=== SUPPLIED MATERIAL ===

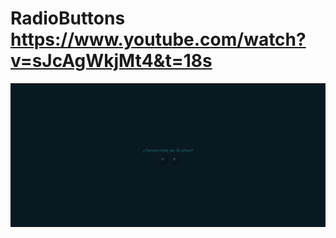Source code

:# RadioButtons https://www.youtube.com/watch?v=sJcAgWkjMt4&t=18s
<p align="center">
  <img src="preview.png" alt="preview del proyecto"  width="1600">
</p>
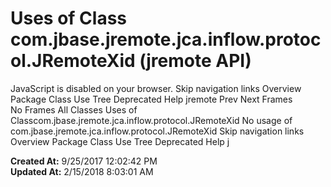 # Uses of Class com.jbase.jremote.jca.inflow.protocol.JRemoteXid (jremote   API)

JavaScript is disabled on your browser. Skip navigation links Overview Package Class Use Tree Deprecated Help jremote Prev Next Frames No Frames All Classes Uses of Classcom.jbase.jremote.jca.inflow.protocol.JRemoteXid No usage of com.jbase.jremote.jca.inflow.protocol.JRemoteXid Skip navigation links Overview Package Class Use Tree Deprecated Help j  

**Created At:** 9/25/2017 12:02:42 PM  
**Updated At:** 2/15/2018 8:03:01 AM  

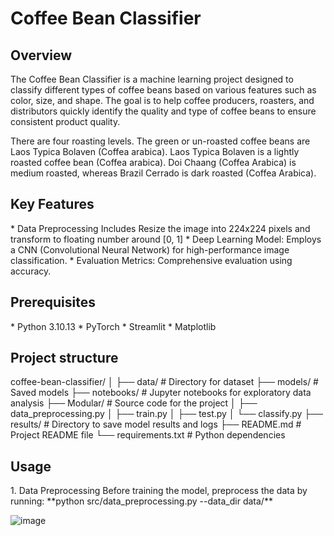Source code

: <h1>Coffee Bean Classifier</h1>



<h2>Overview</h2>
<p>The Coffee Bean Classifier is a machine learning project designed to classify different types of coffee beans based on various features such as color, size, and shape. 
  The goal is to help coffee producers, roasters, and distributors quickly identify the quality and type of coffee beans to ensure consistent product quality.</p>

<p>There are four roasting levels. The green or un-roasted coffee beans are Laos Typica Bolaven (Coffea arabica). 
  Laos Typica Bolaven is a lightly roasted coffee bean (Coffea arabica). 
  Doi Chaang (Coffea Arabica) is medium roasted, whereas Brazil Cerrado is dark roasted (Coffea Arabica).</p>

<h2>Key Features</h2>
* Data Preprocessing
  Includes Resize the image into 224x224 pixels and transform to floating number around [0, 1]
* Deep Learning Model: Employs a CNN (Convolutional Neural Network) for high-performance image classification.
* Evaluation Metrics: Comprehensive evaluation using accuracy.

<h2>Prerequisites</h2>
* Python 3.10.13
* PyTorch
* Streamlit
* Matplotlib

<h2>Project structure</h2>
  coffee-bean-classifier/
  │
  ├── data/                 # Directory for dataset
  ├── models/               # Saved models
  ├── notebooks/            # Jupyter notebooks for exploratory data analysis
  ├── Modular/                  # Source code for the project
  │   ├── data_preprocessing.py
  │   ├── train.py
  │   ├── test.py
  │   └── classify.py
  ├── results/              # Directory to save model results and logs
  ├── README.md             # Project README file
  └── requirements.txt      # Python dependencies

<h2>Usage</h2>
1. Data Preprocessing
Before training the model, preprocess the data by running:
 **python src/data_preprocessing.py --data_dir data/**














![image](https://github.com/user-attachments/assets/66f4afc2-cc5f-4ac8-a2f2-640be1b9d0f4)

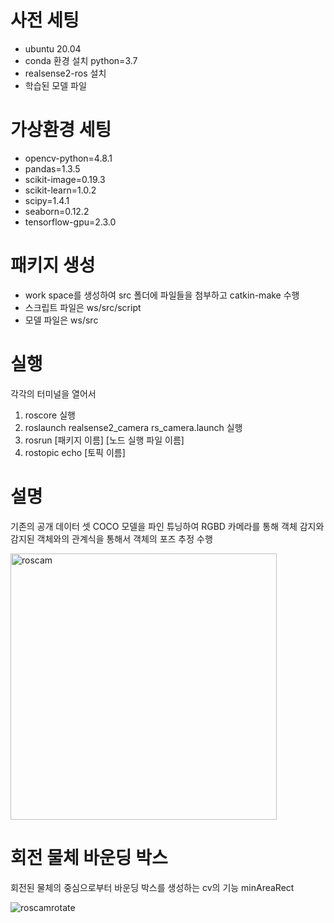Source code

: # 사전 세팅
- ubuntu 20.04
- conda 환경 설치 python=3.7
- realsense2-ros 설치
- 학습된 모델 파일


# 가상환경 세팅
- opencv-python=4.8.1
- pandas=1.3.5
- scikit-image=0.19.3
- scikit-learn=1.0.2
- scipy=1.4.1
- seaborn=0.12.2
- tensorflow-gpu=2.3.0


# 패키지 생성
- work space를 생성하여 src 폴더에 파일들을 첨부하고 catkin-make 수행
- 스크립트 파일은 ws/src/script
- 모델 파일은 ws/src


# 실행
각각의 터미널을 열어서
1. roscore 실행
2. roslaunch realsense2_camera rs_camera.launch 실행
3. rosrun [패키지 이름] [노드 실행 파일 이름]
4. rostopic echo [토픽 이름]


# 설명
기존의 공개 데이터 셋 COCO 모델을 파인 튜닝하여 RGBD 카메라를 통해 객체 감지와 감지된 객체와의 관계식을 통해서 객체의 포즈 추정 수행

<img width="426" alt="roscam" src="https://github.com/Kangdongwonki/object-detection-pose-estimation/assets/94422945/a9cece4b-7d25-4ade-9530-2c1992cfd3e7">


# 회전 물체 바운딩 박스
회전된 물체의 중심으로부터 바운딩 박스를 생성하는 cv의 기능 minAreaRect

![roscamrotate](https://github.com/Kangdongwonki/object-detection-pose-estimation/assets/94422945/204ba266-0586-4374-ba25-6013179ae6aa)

===

- [YOUR TASK]
Look for the word "detection" in the listing above, and copy every line where you find it.

- [TASK SOLUTION]
<img width="426" alt="roscam" src="https://github.com/Kangdongwonki/object-detection-pose-estimation/assets/94422945/a9cece4b-7d25-4ade-9530-2c1992cfd3e7">
![roscamrotate](https://github.com/Kangdongwonki/object-detection-pose-estimation/assets/94422945/204ba266-0586-4374-ba25-6013179ae6aa)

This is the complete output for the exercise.